The Librem 5 phone may be your best bet – when it is released.
https://puri.sm/shop/librem-5/
https://copperhead.co/android/store
You might have to drop them a line via their sales email, the buttons to buy seem to have vanished.
It was updated last in June 2018, they seem like a solid team of experts. Getting a model such as the Pixel XL could be a good option, I think you can even pay for it with Bitcoin.
I wasn’t concerned about Reddit in the slightest, I’d never used it & couldn’t see the point of it.
But the thing about it that caught my attention was the de-platforming of Alex Jones, in co-ordination with Facebook, Apple, Disqus, Spotify, Youtube & LinkedIn (he hadn’t touched LinkedIn in months), where “violation of terms of service” was quoted as the reasons behind the sequential removal.
When I saw Mark Zuckerberg appear before Congress, I knew that it was a bell-weather for things to come & far be it a sign of greater respect for privacy, it in fact would be the reverse & I’m in no doubt that a co-ordinated NGO smear campaign was the reason behind the Alex Jones removal.
Whether we like it or not, privacy is not the only issue regarding Big Tech, but our right to even insist on it is under threat, as there are discussion in the EU & US, about location verification, I.D submission etc for people who’re “publishers”.
This would include you Sven.
Reddit’s ideological bias, along with all the others, is going nowhere & eventually, you can see that web-hosters of Alt-tech, VPN…may become targets.

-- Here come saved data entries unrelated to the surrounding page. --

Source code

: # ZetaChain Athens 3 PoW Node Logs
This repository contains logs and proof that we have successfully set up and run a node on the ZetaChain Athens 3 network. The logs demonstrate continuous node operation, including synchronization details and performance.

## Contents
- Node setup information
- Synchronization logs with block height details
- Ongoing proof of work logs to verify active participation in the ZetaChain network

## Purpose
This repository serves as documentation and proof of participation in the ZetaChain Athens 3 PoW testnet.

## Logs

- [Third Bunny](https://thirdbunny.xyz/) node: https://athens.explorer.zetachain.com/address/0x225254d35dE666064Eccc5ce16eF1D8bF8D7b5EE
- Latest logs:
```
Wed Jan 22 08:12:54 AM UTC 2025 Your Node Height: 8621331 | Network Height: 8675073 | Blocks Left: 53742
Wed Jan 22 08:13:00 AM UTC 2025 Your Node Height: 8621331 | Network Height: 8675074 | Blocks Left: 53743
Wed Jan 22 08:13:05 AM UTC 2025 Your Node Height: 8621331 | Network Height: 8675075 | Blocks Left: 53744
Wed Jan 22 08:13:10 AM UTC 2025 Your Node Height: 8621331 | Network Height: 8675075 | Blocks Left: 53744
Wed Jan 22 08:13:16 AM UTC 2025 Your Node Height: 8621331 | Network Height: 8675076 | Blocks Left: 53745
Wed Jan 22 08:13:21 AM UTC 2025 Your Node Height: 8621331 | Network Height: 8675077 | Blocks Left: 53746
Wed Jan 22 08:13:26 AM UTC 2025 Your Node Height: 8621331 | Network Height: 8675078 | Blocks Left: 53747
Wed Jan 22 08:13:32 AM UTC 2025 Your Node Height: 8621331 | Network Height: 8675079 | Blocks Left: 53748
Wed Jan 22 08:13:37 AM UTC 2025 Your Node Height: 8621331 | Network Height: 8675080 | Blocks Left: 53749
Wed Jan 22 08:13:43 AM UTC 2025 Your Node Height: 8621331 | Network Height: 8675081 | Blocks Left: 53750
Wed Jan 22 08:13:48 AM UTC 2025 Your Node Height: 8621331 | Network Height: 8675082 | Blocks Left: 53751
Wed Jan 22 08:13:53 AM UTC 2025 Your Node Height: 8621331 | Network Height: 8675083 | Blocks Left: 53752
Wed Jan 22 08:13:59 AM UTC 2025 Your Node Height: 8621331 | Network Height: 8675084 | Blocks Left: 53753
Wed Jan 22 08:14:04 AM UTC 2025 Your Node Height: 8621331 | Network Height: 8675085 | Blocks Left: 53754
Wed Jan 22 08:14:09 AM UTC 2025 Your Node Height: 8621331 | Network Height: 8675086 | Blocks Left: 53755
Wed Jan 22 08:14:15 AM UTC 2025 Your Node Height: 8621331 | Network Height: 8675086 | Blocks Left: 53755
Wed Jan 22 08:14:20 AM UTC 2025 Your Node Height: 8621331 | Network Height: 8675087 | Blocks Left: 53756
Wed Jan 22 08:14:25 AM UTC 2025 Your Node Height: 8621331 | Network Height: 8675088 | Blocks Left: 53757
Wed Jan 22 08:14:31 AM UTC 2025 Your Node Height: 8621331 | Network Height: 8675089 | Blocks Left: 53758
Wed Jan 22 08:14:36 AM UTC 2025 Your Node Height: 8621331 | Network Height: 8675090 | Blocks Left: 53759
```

Hi Richard, yes, these developments in online censorship are certainly interesting. I’m keeping a close eye on how this plays out – but it’s not looking good long term.
Thanks a lot! I didnt found Raddle website. Could you write it here ? Regards.
I just added links to all the reddit alternatives in the article.
Thanks a Lot.
Hi, Sven.
I’d like to report that it’s necessary to verity the e-mail. Today I received a notification saying that I forgor to confirm the e-mail I used to register the account. I created it 2 days ago.
Sven! I am soooooo, sooooo, glad you wrote this blog. In addition to the reasons you have mentioned, Reddit must die because for the most part, they’re are trolls in packs who downvote very good posts and upvote the most asinine, and ludicrous posts too because they belong to their fellow trolls, all in the name of karma whoring. Should someone post and take a pic how well formed their feces is, no doubt the Reddit trolls will give it thousands of upvotes.